Hazel Smith

Professor, School of Oriental and African Studies (SOAS), University of London

Professor Smith is Professorial Research Associate at the School of Oriental and African Studies, University of London, Professor Emerita in International Security at Cranfield University, UK and Editor if the European Journal of Korean Studies. Professor Smith received her PhD in International Relations from the London School of Economics and has held fellowships at the Woodrow Wilson International Center for Scholars (2019/20 and 2012/2013), the East-West Center, Honolulu (2008 and 2015), Kyushu University (2010), the United States Institute of Peace (2001/2002), and held a Fulbright award at Stanford University (1994/1995).

Professor Smith first visited the DPRK in 1990 as an academic, and later while on secondment to United Nations agencies for two years, lived in Pyongyang and worked in every province bar the heavily militarised Chagang province. Professor Smith earned and holds a (still valid) North Korean driving license.

Professor Smith has been a Fellow of the Royal Society of Arts since 1996; and is a member of the Council of the British Association of Korean Studies. Professor Smith was appointed as a UN ‘global expert’ on Korea in 2010; and was a member of the UK Economic and Research Council Research Committee from 2010-2015. Professor Smith was honoured to be invited by the US NGO AmeriCares, patron President George H. W. Bush, to be one of a five member Honorary Committee – with former President of the United States George W. Bush, the then US Ambassador to the United Nations John Negroponte, and the then Governor of New York George Pataki and the Governor of Connecticut - to commemorate the 20 years anniversary of AmeriCares operations, at an event held in Wall Street, New York, May 2002.

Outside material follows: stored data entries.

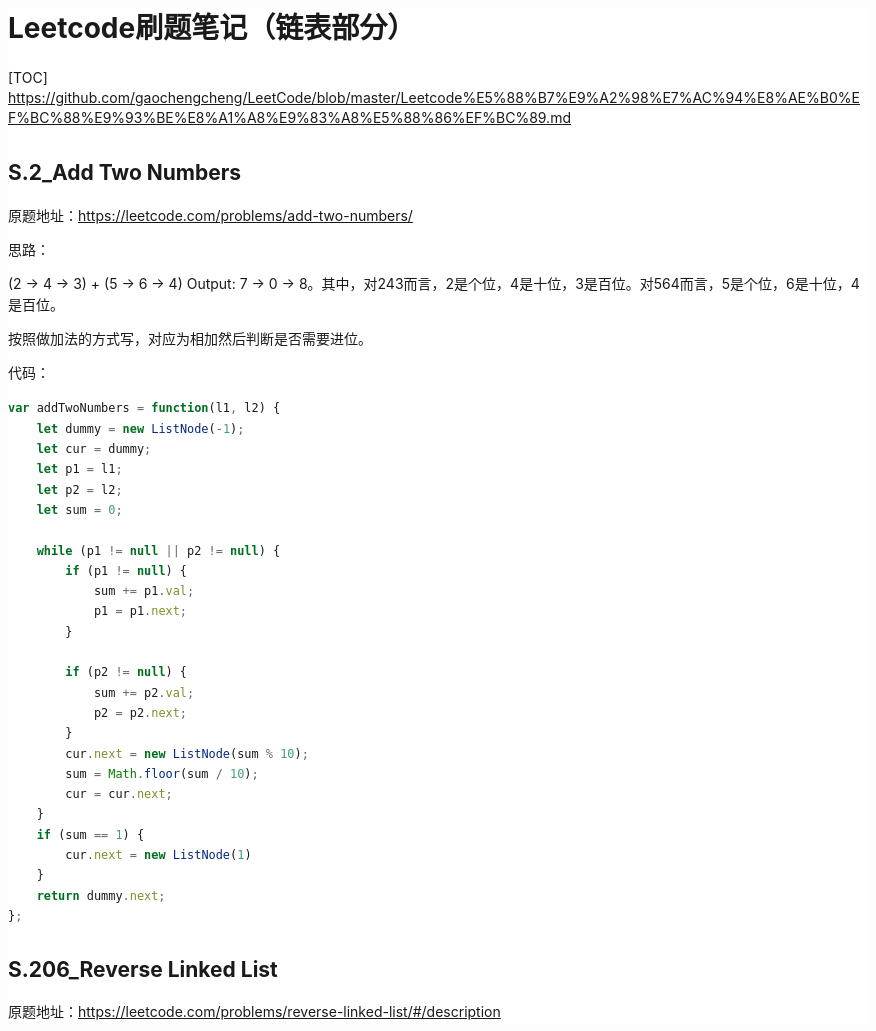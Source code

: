 # Leetcode刷题笔记（链表部分）

[TOC]
https://github.com/gaochengcheng/LeetCode/blob/master/Leetcode%E5%88%B7%E9%A2%98%E7%AC%94%E8%AE%B0%EF%BC%88%E9%93%BE%E8%A1%A8%E9%83%A8%E5%88%86%EF%BC%89.md


## S.2_Add Two Numbers

原题地址：https://leetcode.com/problems/add-two-numbers/

思路：

(2 -> 4 -> 3) + (5 -> 6 -> 4) Output: 7 -> 0 -> 8。其中，对243而言，2是个位，4是十位，3是百位。对564而言，5是个位，6是十位，4是百位。

按照做加法的方式写，对应为相加然后判断是否需要进位。

代码：

```javascript
var addTwoNumbers = function(l1, l2) {
    let dummy = new ListNode(-1);
    let cur = dummy;
    let p1 = l1;
    let p2 = l2;
    let sum = 0;

    while (p1 != null || p2 != null) {
        if (p1 != null) {
            sum += p1.val;
            p1 = p1.next;
        }

        if (p2 != null) {
            sum += p2.val;
            p2 = p2.next;
        }
        cur.next = new ListNode(sum % 10);
        sum = Math.floor(sum / 10);
        cur = cur.next;
    }
    if (sum == 1) {
        cur.next = new ListNode(1)
    }
    return dummy.next;
};
```



## S.206_Reverse Linked List

原题地址：https://leetcode.com/problems/reverse-linked-list/#/description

Professor Smith’s publications include The impact of sanctions on international humanitarian assistance to the DPRK. Vienna. Open Nuclear Network. 2024; North Korea’s Food Security Strategy: Analytically Flawed, Inherently Fragile, in Robert Carlin and Chung-in Moon (eds). Understanding Kim Jong-un’s North Korea: Regime Dynamics, Negotiation, and Engagement. Lanham: Lexington, 2022; Sanctions and food insecurity in North Korea: Where next for international public policy (in Korean). KDI Review of the North Korean Economy,. Vol 23. no.5. May 2021: Ethics of United Nations sanctions on North Korea: effectiveness, necessity and proportionality, Critical Asian Studies, Vol. 52 No. 2, 2020; North Korea: Markets and Military Rule (Cambridge University Press, 2015); North Korea: Markets and Military Rule - translated into Korean, (Seoul: Changbi, 2017); Nutrition and Health in North Korea: What's New, What's Changed and Why It Matters’, North Korean Review, Vol. 12 No. 1, Spring 2016, pp. 7-34; ‘Crimes against Humanity? Unpacking the North Korean Human Rights Debate’, Critical Asian Studies, Vol. 46 No. 1, 2014, pp. 127-143; [joint edited] Reframing North Korean Human Rights; Critical Asian Studies, December 2013/ March 2014, Reconstituting Korean Security (2007); Hungry for Peace: International Security, Humanitarian Assistance and Social Change in the DPRK (2005) and [joint-edited] North Korea in the New World Order (1996).

Professor Smith is regularly called on to advise government agencies worldwide, international organisations, NGOs and think tanks, on North Korea's society economics, politics and international relations. She is a frequent broadcaster for global media.